Raline mendesah keras. Milik Jeffrey menusuk dengan ritme cepat. Seolah tak mengizinkan tubuh Raline untuk beradaptasi terlebih dahulu.

"Jadi ... memang kamu ... orangnya." Raline mengerang. "Tapi, kenapa? Apa pedulimu ...? selidiknya.

Jeffrey mendengkus. Tangan kekarnya menarik pinggul Raline ke belakang, mengakibatkan kejantanannya menusuk makin dalam.

"Kamu benar-benar pantas dihukum, Lara! Gadis nakal!"

Raline tersentak. Milik wanita itu terasa sangat penuh dan berkedut.  Kalau ini adalah hukuman, maka ini merupakan hukuman ternikmat dalam hidup Raline. Tubuh Raline menggelinjang akibat tusukan tajam dari kejantanan Jeffrey yang beringas.

"Oh ... Tuhan ..." Raline meracau seraya terpejam. Ia mengejan sambil meresapi gelenyar manis dari persetubuhan terlarang.

Ya, itu Jeffrey. Jeffreylah yang memanggil istri Daniel. Jeffrey yang menggagalkan Daniel menggagahinya. Jeffrey adalah Ksatria Penyelamat Raline. Pikiran Raline mulai dipenuhi oleh imajinasi dari romansa klise tentang cinta sejati. Mungkinkah Jeffrey, menyukainya?

Hati Raline kini dipenuhi bunga-bunga kebahagiaan. Fatamorgana semu akan kesimpulan sepihak yang ia buat sendiri.

Raline ... jatuh cinta kepada Jeffrey.

Lelaki itu yang mengambil keperawanannya. Dia juga yang merenggut hati Raline.

Birahi membakar kedua tubuh yang saling bersatu dalam keintiman.

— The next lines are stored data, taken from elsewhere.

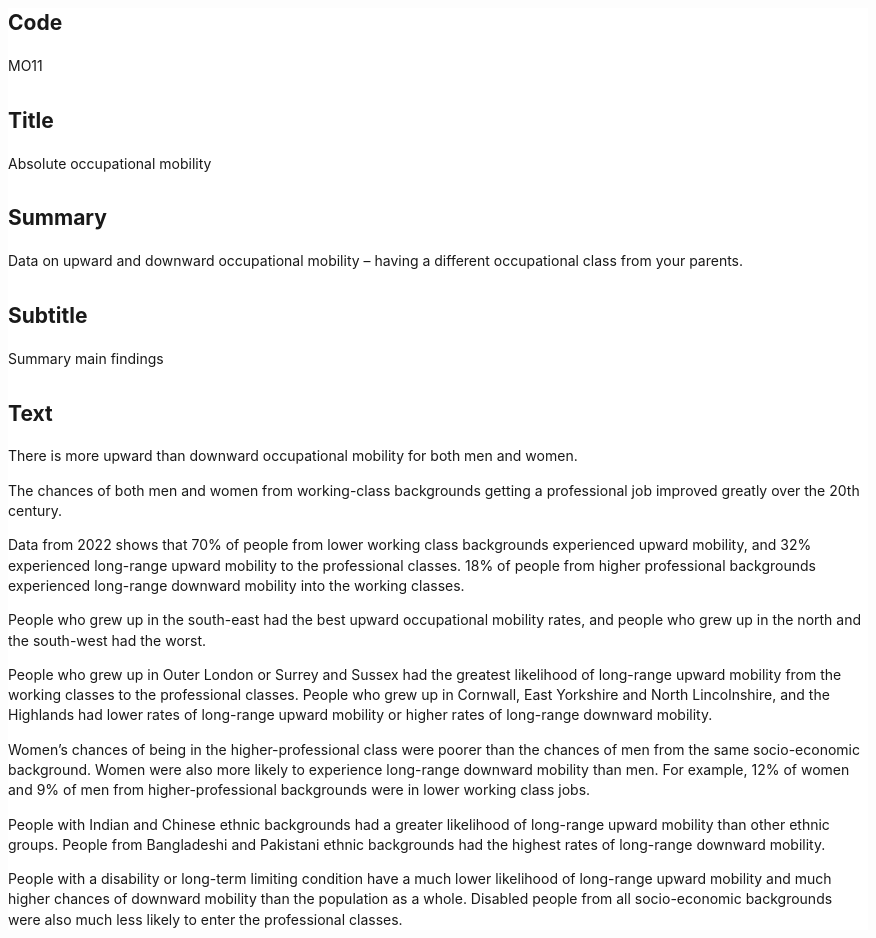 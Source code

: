 ## Code
MO11

## Title
Absolute occupational mobility

## Summary
Data on upward and downward occupational mobility – having a different occupational class from your parents.

## Subtitle
Summary main findings

## Text
There is more upward than downward occupational mobility for both men and women.

The chances of both men and women from working-class backgrounds getting a professional job improved greatly over the 20th century.

Data from 2022 shows that 70% of people from lower working class backgrounds experienced upward mobility,
and 32% experienced long-range upward mobility to the professional classes.
18% of people from higher professional backgrounds experienced long-range downward mobility into the working classes.

People who grew up in the south-east had the best upward occupational mobility rates, and people who grew up in
the north and the south-west had the worst.

People who grew up in Outer London or Surrey and Sussex had the greatest likelihood of long-range upward mobility from
the working classes to the professional classes. People who grew up in Cornwall, East Yorkshire and North Lincolnshire,
and the Highlands had lower rates of long-range upward mobility or higher rates of long-range downward mobility.

Women’s chances of being in the higher-professional class were poorer than the chances of men from the same socio-economic background.
Women were also more likely to experience long-range downward mobility than men.
For example, 12% of women and 9% of men from higher-professional backgrounds were in lower working class jobs.

People with Indian and Chinese ethnic backgrounds had a greater likelihood of long-range upward mobility than other
ethnic groups. People from Bangladeshi and Pakistani ethnic backgrounds had the highest rates of long-range downward mobility.

People with a disability or long-term limiting condition have a much lower likelihood of long-range upward mobility
and much higher chances of downward mobility than the population as a whole. Disabled people from all socio-economic
backgrounds were also much less likely to enter the professional classes.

Tanpa aba-aba, Jeffrey menarik kejantanannya dan membalikkan tubuh Raline. Wanita itu terlentang pasrah dengan paha terbuka lebar.

Raline merona malu, lagi-lagi menggigit bibir bawahnya. Ia tak berani bertatap dengan si pemilik mata pekat memesona di depannya. Namun, netra Raline justru melirik milik Jeffrey yang teracung.

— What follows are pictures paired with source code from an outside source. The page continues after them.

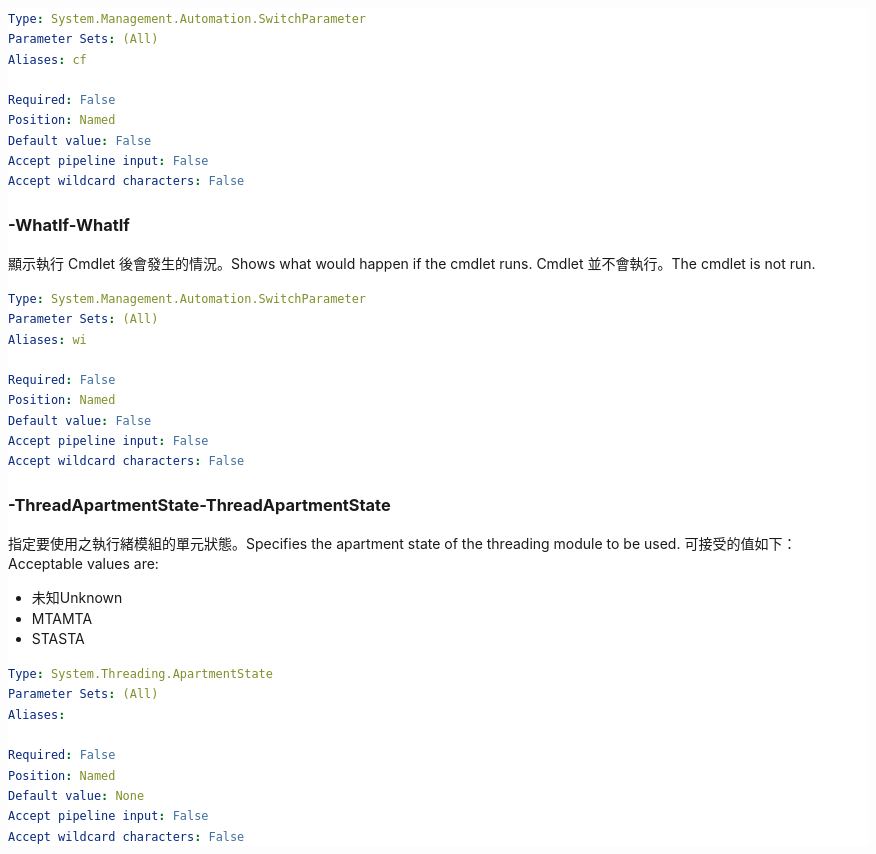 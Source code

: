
```yaml
Type: System.Management.Automation.SwitchParameter
Parameter Sets: (All)
Aliases: cf

Required: False
Position: Named
Default value: False
Accept pipeline input: False
Accept wildcard characters: False
```

### <span data-ttu-id="fd6ef-277">-WhatIf</span><span class="sxs-lookup"><span data-stu-id="fd6ef-277">-WhatIf</span></span>

<span data-ttu-id="fd6ef-278">顯示執行 Cmdlet 後會發生的情況。</span><span class="sxs-lookup"><span data-stu-id="fd6ef-278">Shows what would happen if the cmdlet runs.</span></span> <span data-ttu-id="fd6ef-279">Cmdlet 並不會執行。</span><span class="sxs-lookup"><span data-stu-id="fd6ef-279">The cmdlet is not run.</span></span>

```yaml
Type: System.Management.Automation.SwitchParameter
Parameter Sets: (All)
Aliases: wi

Required: False
Position: Named
Default value: False
Accept pipeline input: False
Accept wildcard characters: False
```

### <span data-ttu-id="fd6ef-280">-ThreadApartmentState</span><span class="sxs-lookup"><span data-stu-id="fd6ef-280">-ThreadApartmentState</span></span>

<span data-ttu-id="fd6ef-281">指定要使用之執行緒模組的單元狀態。</span><span class="sxs-lookup"><span data-stu-id="fd6ef-281">Specifies the apartment state of the threading module to be used.</span></span> <span data-ttu-id="fd6ef-282">可接受的值如下：</span><span class="sxs-lookup"><span data-stu-id="fd6ef-282">Acceptable values are:</span></span>

- <span data-ttu-id="fd6ef-283">未知</span><span class="sxs-lookup"><span data-stu-id="fd6ef-283">Unknown</span></span>
- <span data-ttu-id="fd6ef-284">MTA</span><span class="sxs-lookup"><span data-stu-id="fd6ef-284">MTA</span></span>
- <span data-ttu-id="fd6ef-285">STA</span><span class="sxs-lookup"><span data-stu-id="fd6ef-285">STA</span></span>

```yaml
Type: System.Threading.ApartmentState
Parameter Sets: (All)
Aliases:

Required: False
Position: Named
Default value: None
Accept pipeline input: False
Accept wildcard characters: False
```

Sekali lagi, ia mampu menyaksikan kejantanan Jeffrey dengan jelas. Puncak batang panjang dan besar itu berkilat penuh cairan licin dari liang Raline yang basah. Pemandangan yang berhasil membuat bagian bawah dirinya berkedut minta diisi.

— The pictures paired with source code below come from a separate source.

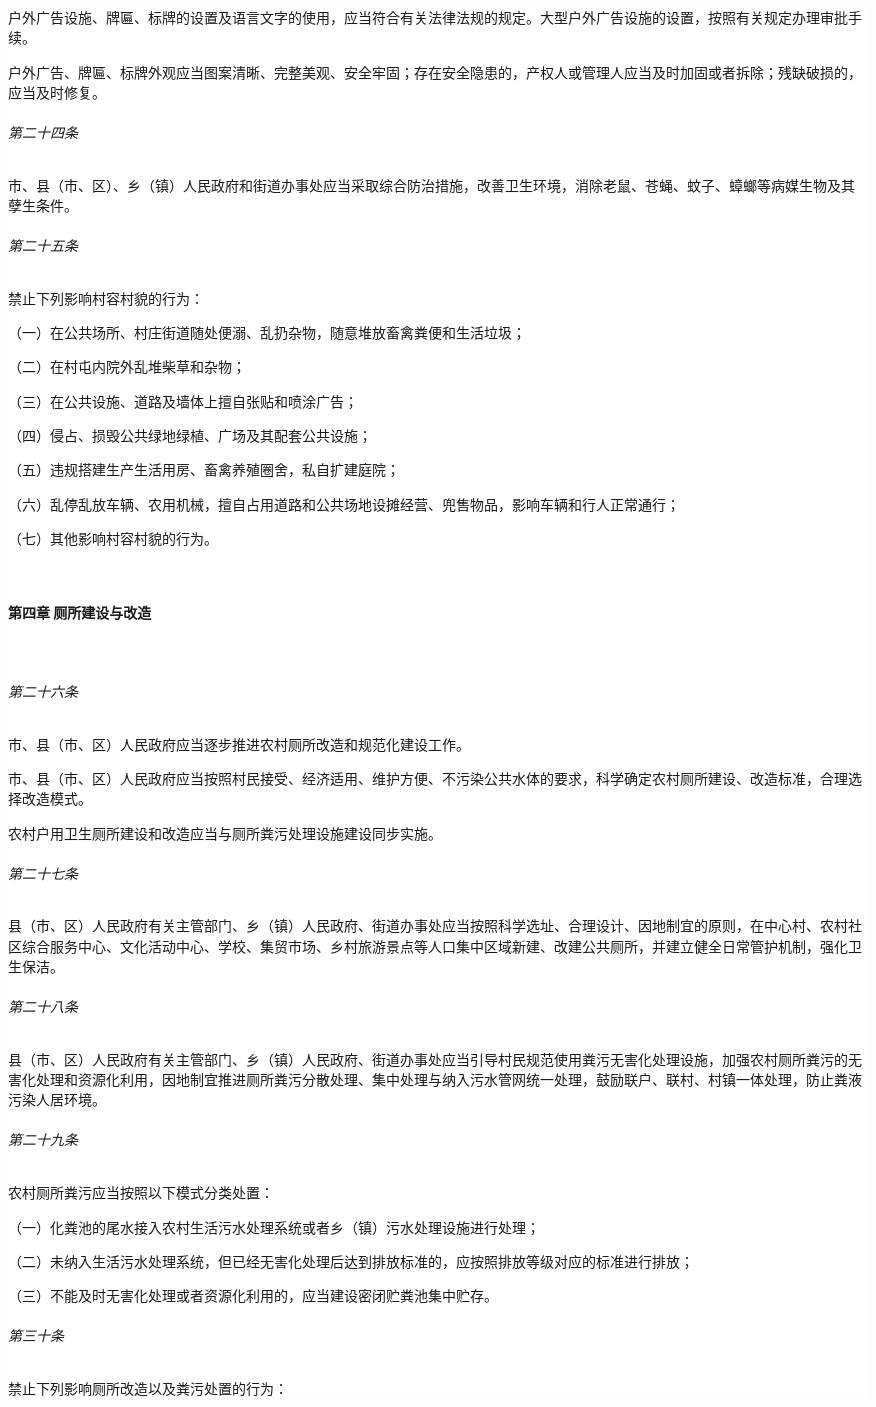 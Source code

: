 户外广告设施、牌匾、标牌的设置及语言文字的使用，应当符合有关法律法规的规定。大型户外广告设施的设置，按照有关规定办理审批手续。

户外广告、牌匾、标牌外观应当图案清晰、完整美观、安全牢固；存在安全隐患的，产权人或管理人应当及时加固或者拆除；残缺破损的，应当及时修复。

###### 第二十四条

市、县（市、区）、乡（镇）人民政府和街道办事处应当采取综合防治措施，改善卫生环境，消除老鼠、苍蝇、蚊子、蟑螂等病媒生物及其孽生条件。

###### 第二十五条

禁止下列影响村容村貌的行为：

（一）在公共场所、村庄街道随处便溺、乱扔杂物，随意堆放畜禽粪便和生活垃圾；

（二）在村屯内院外乱堆柴草和杂物；

（三）在公共设施、道路及墙体上擅自张贴和喷涂广告；

（四）侵占、损毁公共绿地绿植、广场及其配套公共设施；

（五）违规搭建生产生活用房、畜禽养殖圈舍，私自扩建庭院；

（六）乱停乱放车辆、农用机械，擅自占用道路和公共场地设摊经营、兜售物品，影响车辆和行人正常通行；

（七）其他影响村容村貌的行为。

​

#### 第四章 厕所建设与改造

​

###### 第二十六条

市、县（市、区）人民政府应当逐步推进农村厕所改造和规范化建设工作。

市、县（市、区）人民政府应当按照村民接受、经济适用、维护方便、不污染公共水体的要求，科学确定农村厕所建设、改造标准，合理选择改造模式。

农村户用卫生厕所建设和改造应当与厕所粪污处理设施建设同步实施。

###### 第二十七条

县（市、区）人民政府有关主管部门、乡（镇）人民政府、街道办事处应当按照科学选址、合理设计、因地制宜的原则，在中心村、农村社区综合服务中心、文化活动中心、学校、集贸市场、乡村旅游景点等人口集中区域新建、改建公共厕所，并建立健全日常管护机制，强化卫生保洁。

###### 第二十八条

县（市、区）人民政府有关主管部门、乡（镇）人民政府、街道办事处应当引导村民规范使用粪污无害化处理设施，加强农村厕所粪污的无害化处理和资源化利用，因地制宜推进厕所粪污分散处理、集中处理与纳入污水管网统一处理，鼓励联户、联村、村镇一体处理，防止粪液污染人居环境。

###### 第二十九条

农村厕所粪污应当按照以下模式分类处置：

（一）化粪池的尾水接入农村生活污水处理系统或者乡（镇）污水处理设施进行处理；

（二）未纳入生活污水处理系统，但已经无害化处理后达到排放标准的，应按照排放等级对应的标准进行排放；

（三）不能及时无害化处理或者资源化利用的，应当建设密闭贮粪池集中贮存。

###### 第三十条

禁止下列影响厕所改造以及粪污处置的行为：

Andaikan tangan Raline tidak terikat, ia ingin sekali menyentuh kejantanan itu. Memijat batang liat itu menggunakan jemari lentiknya. Merasakan urat menyembul dengan kulit telapaknya.

Jeffrey menyeringai. Ia menyaksikan Raline yang menggerakkan pinggulnya pelan. Wanita itu pasti sudah terangsang hebat. Jeffrey senang menyiksa Raline lebih lama. Lelaki itu tak lagi memasukkan miliknya ke dalam. Sebaliknya, ia hanya menggesekkan puncak kepala kejantanannya pada ambang liang basah Raline.

Raline menatap penuh penantian. "Kumohon ..." bisiknya.

"Kumohon, apa?" goda Jeffrey.

Raline mendesah. Mata wanita itu menatap sayu. "Kumohon, Jeff ... masukkan milikmu," pintanya.

"Kamu tidak bisa memerintahku," jawab Jeffrey --- sang Dominan.